• **Your objective**:
Using the records below, quote only the span that opens with the line containing "Delete a &apos;VnicLanConnectivityPolicy&apos;" and closes with the line containing "### CommonParameters", exactly and inclusively.

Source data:

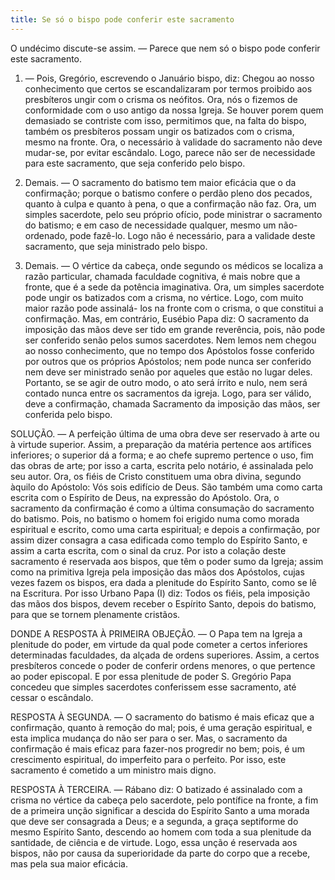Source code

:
 ```yaml
---
title: Se só o bispo pode conferir este sacramento
---
```


O undécimo discute-se assim. — Parece que nem só o bispo pode conferir este sacramento.  

1. — Pois, Gregório, escrevendo o Januário bispo, diz: Chegou ao nosso conhecimento que certos se escandalizaram por termos proibido aos presbíteros ungir com o crisma os neófitos. Ora, nós o fizemos de conformidade com o uso antigo da nossa Igreja. Se houver porem quem demasiado se contriste com isso, permitimos que, na falta do bispo, também os presbíteros possam ungir os batizados com o crisma, mesmo na fronte. Ora, o necessário à validade do sacramento não deve mudar-se, por evitar escândalo. Logo, parece não ser de necessidade para este sacramento, que seja conferido pelo bispo.  

2. Demais. — O sacramento do batismo tem maior eficácia que o da confirmação; porque o batismo confere o perdão pleno dos pecados, quanto à culpa e quanto à pena, o que a confirmação não faz. Ora, um simples sacerdote, pelo seu próprio ofício, pode ministrar o sacramento do batismo; e em caso de necessidade qualquer, mesmo um não-ordenado, pode fazê-lo. Logo não é necessário, para a validade deste sacramento, que seja ministrado pelo bispo.  

3. Demais. — O vértice da cabeça, onde segundo os médicos se localiza a razão particular, chamada faculdade cognitiva, é mais nobre que a fronte, que é a sede da potência imaginativa. Ora, um simples sacerdote pode ungir os batizados com a crisma, no vértice. Logo, com muito maior razão pode assinalá- los na fronte com o crisma, o que constitui a confirmação.  Mas, em contrário, Eusébio Papa diz: O sacramento da imposição das mãos deve ser tido em grande reverência, pois, não pode ser conferido senão pelos sumos sacerdotes. Nem lemos nem chegou ao nosso conhecimento, que no tempo dos Apóstolos fosse conferido por outros que os próprios Apóstolos; nem pode nunca ser conferido nem deve ser ministrado senão por aqueles que estão no lugar deles. Portanto, se se agir de outro modo, o ato será írrito e nulo, nem será contado nunca entre os sacramentos da igreja. Logo, para ser válido, deve a confirmação, chamada Sacramento da imposição das mãos, ser conferida pelo bispo.  

SOLUÇÃO. — A perfeição última de uma obra deve ser reservado à arte ou à virtude superior. Assim, a preparação da matéria pertence aos artífices inferiores; o superior dá a forma; e ao chefe supremo pertence o uso, fim das obras de arte; por isso a carta, escrita pelo notário, é assinalada pelo seu autor. Ora, os fiéis de Cristo constituem uma obra divina, segundo àquilo do Apóstolo: Vós sois edifício de Deus. São também uma como carta escrita com o Espírito de Deus, na expressão do Apóstolo. Ora, o sacramento da confirmação é como a última consumação do sacramento do batismo. Pois, no batismo o homem foi erigido numa como morada espiritual e escrito, como uma carta espiritual; e depois a confirmação, por assim dizer consagra a casa edificada como templo do Espírito Santo, e assim a carta escrita, com o sinal da cruz. Por isto a colação deste sacramento é reservada aos bispos, que têm o poder sumo da Igreja; assim como na primitiva Igreja pela imposição das mãos dos Apóstolos, cujas vezes fazem os bispos, era dada a plenitude do Espírito Santo, como se lê na Escritura. Por isso Urbano Papa (I) diz: Todos os fiéis, pela imposição das mãos dos bispos, devem receber o Espírito Santo, depois do batismo, para que se tornem plenamente cristãos.  

DONDE A RESPOSTA À PRIMEIRA OBJEÇÃO. — O Papa tem na Igreja a plenitude do poder, em virtude da qual pode cometer a certos inferiores determinadas faculdades, da alçada de ordens superiores. Assim, a certos presbíteros concede o poder de conferir ordens menores, o que pertence ao poder episcopal. E por essa plenitude de poder S. Gregório Papa concedeu que simples sacerdotes conferissem esse sacramento, até cessar o escândalo.  

RESPOSTA À SEGUNDA. — O sacramento do batismo é mais eficaz que a confirmação, quanto à remoção do mal; pois, é uma geração espiritual, e esta implica mudança do não ser para o ser. Mas, o sacramento da confirmação é mais eficaz para fazer-nos progredir no bem; pois, é um crescimento espiritual, do imperfeito para o perfeito. Por isso, este sacramento é cometido a um ministro mais digno.  

RESPOSTA À TERCEIRA. — Rábano diz: O batizado é assinalado com a crisma no vértice da cabeça pelo sacerdote, pelo pontífice na fronte, a fim de a primeira unção significar a descida do Espírito Santo a uma morada que deve ser consagrada a Deus; e a segunda, a graça septiforme do mesmo Espírito Santo, descendo ao homem com toda a sua plenitude da santidade, de ciência e de virtude. Logo, essa unção é reservada aos bispos, não por causa da superioridade da parte do corpo que a recebe, mas pela sua maior eficácia.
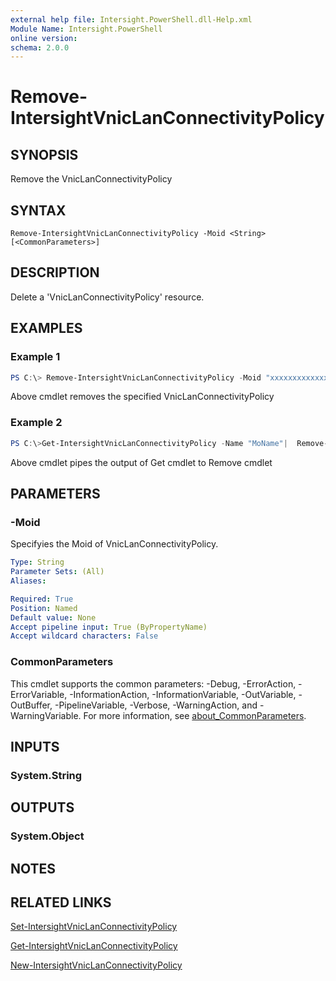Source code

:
 ```yaml
---
external help file: Intersight.PowerShell.dll-Help.xml
Module Name: Intersight.PowerShell
online version:
schema: 2.0.0
---
```


# Remove-IntersightVnicLanConnectivityPolicy

## SYNOPSIS
Remove the VnicLanConnectivityPolicy

## SYNTAX

```
Remove-IntersightVnicLanConnectivityPolicy -Moid <String> [<CommonParameters>]
```

## DESCRIPTION
Delete a &apos;VnicLanConnectivityPolicy&apos; resource.

## EXAMPLES

### Example 1
```powershell
PS C:\> Remove-IntersightVnicLanConnectivityPolicy -Moid "xxxxxxxxxxxxxxxxxxxxxxxxxxx"
```
Above cmdlet removes the specified VnicLanConnectivityPolicy 

### Example 2
```powershell
PS C:\>Get-IntersightVnicLanConnectivityPolicy -Name "MoName"|  Remove-IntersightVnicLanConnectivityPolicy
```
Above cmdlet pipes the output of Get cmdlet to Remove cmdlet

## PARAMETERS

### -Moid
Specifyies the Moid of VnicLanConnectivityPolicy.

```yaml
Type: String
Parameter Sets: (All)
Aliases:

Required: True
Position: Named
Default value: None
Accept pipeline input: True (ByPropertyName)
Accept wildcard characters: False
```

### CommonParameters
This cmdlet supports the common parameters: -Debug, -ErrorAction, -ErrorVariable, -InformationAction, -InformationVariable, -OutVariable, -OutBuffer, -PipelineVariable, -Verbose, -WarningAction, and -WarningVariable. For more information, see [about_CommonParameters](http://go.microsoft.com/fwlink/?LinkID=113216).

## INPUTS

### System.String

## OUTPUTS

### System.Object
## NOTES

## RELATED LINKS

[Set-IntersightVnicLanConnectivityPolicy](./Set-IntersightVnicLanConnectivityPolicy.md)

[Get-IntersightVnicLanConnectivityPolicy](./Get-IntersightVnicLanConnectivityPolicy.md)

[New-IntersightVnicLanConnectivityPolicy](./New-IntersightVnicLanConnectivityPolicy.md)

• **Solution to this problem**:
Delete a &apos;VnicLanConnectivityPolicy&apos; resource.

## EXAMPLES

### Example 1
```powershell
PS C:\> Remove-IntersightVnicLanConnectivityPolicy -Moid "xxxxxxxxxxxxxxxxxxxxxxxxxxx"
```
Above cmdlet removes the specified VnicLanConnectivityPolicy 

### Example 2
```powershell
PS C:\>Get-IntersightVnicLanConnectivityPolicy -Name "MoName"|  Remove-IntersightVnicLanConnectivityPolicy
```
Above cmdlet pipes the output of Get cmdlet to Remove cmdlet

## PARAMETERS

### -Moid
Specifyies the Moid of VnicLanConnectivityPolicy.

```yaml
Type: String
Parameter Sets: (All)
Aliases:

Required: True
Position: Named
Default value: None
Accept pipeline input: True (ByPropertyName)
Accept wildcard characters: False
```

### CommonParameters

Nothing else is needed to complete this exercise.